We know that housing costs in the Northwest can be pricey for families. If you are considering whether it is more cost effective for you to rent or buy in this area, Becca Grady from Zillow has put together these helpful tips and tools for you to use.
Is It More Affordable to Rent or Buy in Seattle?
By Becca Grady
The rent-versus-buy debate continues to be prevalent, with many wondering which is more affordable in their area. Seattle in particular is experiencing a population boom, attracting new residents searching for homes to buy and apartments to rent. With rent prices continually rising and mortgage affordability at an all-time high, the question can be complex and depend on a variety of factors.
In order to make a well-informed decision on the right option for you, it’s important to take a look at the mathematical breakdown, taking into account all factors of buying, and look at future plans and considerations.
Break Down the Numbers
Diving into the formula for finding the monthly cost of owning a home is a good way to compare the cost of renting versus buying. This can seem tricky, but you can calculate the monthly cost of owning using the median home value.
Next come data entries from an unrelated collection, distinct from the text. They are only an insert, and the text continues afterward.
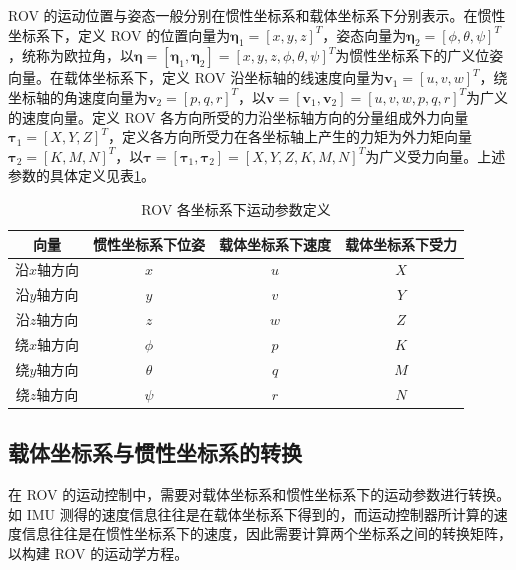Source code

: ROV 的运动位置与姿态一般分别在惯性坐标系和载体坐标系下分别表示。在惯性坐标系下，定义 ROV 的位置向量为$\symbf{\eta}_1 = [x,y,z]^T$，姿态向量为$\symbf{\eta}_2 = [\phi, \theta, \psi]^T$，统称为欧拉角，以$\symbf{\eta} = [\symbf{\eta}_1, \symbf{\eta}_2]=[x,y,z,\phi,\theta,\psi]^T$为惯性坐标系下的广义位姿向量。在载体坐标系下，定义 ROV 沿坐标轴的线速度向量为$\symbf{v}_1 = [u,v,w]^T$，绕坐标轴的角速度向量为$\symbf{v}_2=[p,q,r]^T$，以$\symbf{v} = [\symbf{v}_1,\symbf{v}_2] = [u,v,w,p,q,r]^T$为广义的速度向量。定义 ROV 各方向所受的力沿坐标轴方向的分量组成外力向量$\symbf{\tau}_1=[X, Y, Z]^T$，定义各方向所受力在各坐标轴上产生的力矩为外力矩向量$\symbf{\tau}_2 = [K, M, N]^T$，以$\symbf{\tau}=[\symbf{\tau}_1,\symbf{\tau}_2]=[X, Y, Z ,K, M ,N]^T$为广义受力向量。上述参数的具体定义见表\ref{t.kinetics_params}。

\begin{table}[htb]
  \centering
  \caption{ROV 各坐标系下运动参数定义}
  
  \label{t.kinetics_params}
  \begin{tabular}{cccc}
  \hline
向量 & 惯性坐标系下位姿  & 载体坐标系下速度 & 载体坐标系下受力 \\
\hline
沿$x$轴方向 & $x$  & $u$ & $X$ \\
沿$y$轴方向 & $y$  & $v$ & $Y$ \\
沿$z$轴方向 & $z$  & $w$ & $Z$ \\
绕$x$轴方向 & $\phi$  & $p$ & $K$ \\
绕$y$轴方向 & $\theta$  & $q$ & $M$ \\
绕$z$轴方向 & $\psi$  & $r$ & $N$ \\
\hline
\end{tabular}
\end{table}

\subsection{载体坐标系与惯性坐标系的转换}

在 ROV 的运动控制中，需要对载体坐标系和惯性坐标系下的运动参数进行转换。如 IMU 测得的速度信息往往是在载体坐标系下得到的，而运动控制器所计算的速度信息往往是在惯性坐标系下的速度，因此需要计算两个坐标系之间的转换矩阵，以构建 ROV 的运动学方程。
From there, you can compare the monthly cost of homeownership to the median rent to find out which is more financially appealing.
Here’s how it works:
Use a mortgage calculator to find the monthly cost of homeownership.
Determine the tax benefits of owning.
Take the tax benefits out of the cost.
Compare the after-tax cost of owning to the monthly cost of renting.
The median home value in Seattle is $530,100. Assuming you put 20 percent down and have a 30-year fixed mortgage at a 3.56 interest rate, a simple mortgage calculator shows the monthly cost of homeownership for a $530,100 Seattle home would be $2,516.
The next step is to determine federal tax benefits that accompany homeownership. The tax benefit is calculated by:
Multiplying the loan amount ($424,080) by the interest rate (3.561 percent), then multiplying the purchase price ($530,100) by the estimated property taxes (1.2 percent) and combining the two amounts.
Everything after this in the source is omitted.